◆ About this exercise:
Word for word, print each line of the listing below; pictures stay out.

★ ★ ★ ★ ★

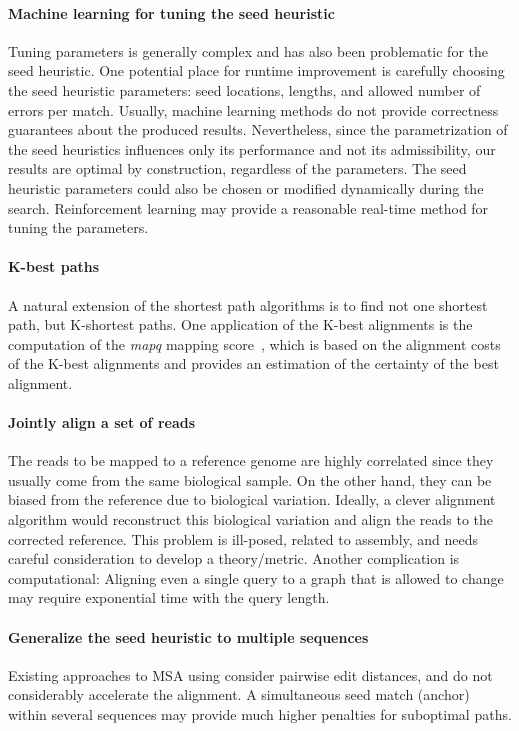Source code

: \paragraph{Machine learning for tuning the seed heuristic}
Tuning parameters is generally complex and has also been problematic for the
seed heuristic. One potential place for runtime improvement is carefully
choosing the seed heuristic parameters: seed locations, lengths, and allowed
number of errors per match. Usually, machine learning methods do not provide
correctness guarantees about the produced results. Nevertheless, since the
parametrization of the seed heuristics influences only its performance and not
its admissibility, our results are optimal by construction, regardless of the
parameters. The seed heuristic parameters could also be chosen or modified
dynamically during the \A search. Reinforcement learning may provide a
reasonable real-time method for tuning the parameters.

\paragraph{K-best paths}
A natural extension of the shortest path algorithms is to find not one shortest
path, but K-shortest paths. One application of the K-best alignments is the
computation of the \textit{mapq} mapping score~\citep{li2008mapping}, which is
based on the alignment costs of the K-best alignments and provides an estimation
of the certainty of the best alignment.

\paragraph{Jointly align a set of reads}
The reads to be mapped to a reference genome are highly correlated since they
usually come from the same biological sample. On the other hand, they can be
biased from the reference due to biological variation. Ideally, a clever
alignment algorithm would reconstruct this biological variation and align the
reads to the corrected reference. This problem is ill-posed, related to
assembly, and needs careful consideration to develop a theory/metric. Another
complication is computational: Aligning even a single query to a graph that is
allowed to change may require exponential time with the query length.

\paragraph{Generalize the seed heuristic to multiple sequences}
Existing approaches to MSA using \A consider pairwise edit distances, and do not
considerably accelerate the alignment. A simultaneous seed match (anchor) within
several sequences may provide much higher penalties for suboptimal paths.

★ ★ ★ ★ ★

◆ Output:
Source code

: \paragraph{Machine learning for tuning the seed heuristic}
Tuning parameters is generally complex and has also been problematic for the
seed heuristic. One potential place for runtime improvement is carefully
choosing the seed heuristic parameters: seed locations, lengths, and allowed
number of errors per match. Usually, machine learning methods do not provide
correctness guarantees about the produced results. Nevertheless, since the
parametrization of the seed heuristics influences only its performance and not
its admissibility, our results are optimal by construction, regardless of the
parameters. The seed heuristic parameters could also be chosen or modified
dynamically during the \A search. Reinforcement learning may provide a
reasonable real-time method for tuning the parameters.

\paragraph{K-best paths}
A natural extension of the shortest path algorithms is to find not one shortest
path, but K-shortest paths. One application of the K-best alignments is the
computation of the \textit{mapq} mapping score~\citep{li2008mapping}, which is
based on the alignment costs of the K-best alignments and provides an estimation
of the certainty of the best alignment.

\paragraph{Jointly align a set of reads}
The reads to be mapped to a reference genome are highly correlated since they
usually come from the same biological sample. On the other hand, they can be
biased from the reference due to biological variation. Ideally, a clever
alignment algorithm would reconstruct this biological variation and align the
reads to the corrected reference. This problem is ill-posed, related to
assembly, and needs careful consideration to develop a theory/metric. Another
complication is computational: Aligning even a single query to a graph that is
allowed to change may require exponential time with the query length.

\paragraph{Generalize the seed heuristic to multiple sequences}
Existing approaches to MSA using \A consider pairwise edit distances, and do not
considerably accelerate the alignment. A simultaneous seed match (anchor) within
several sequences may provide much higher penalties for suboptimal paths.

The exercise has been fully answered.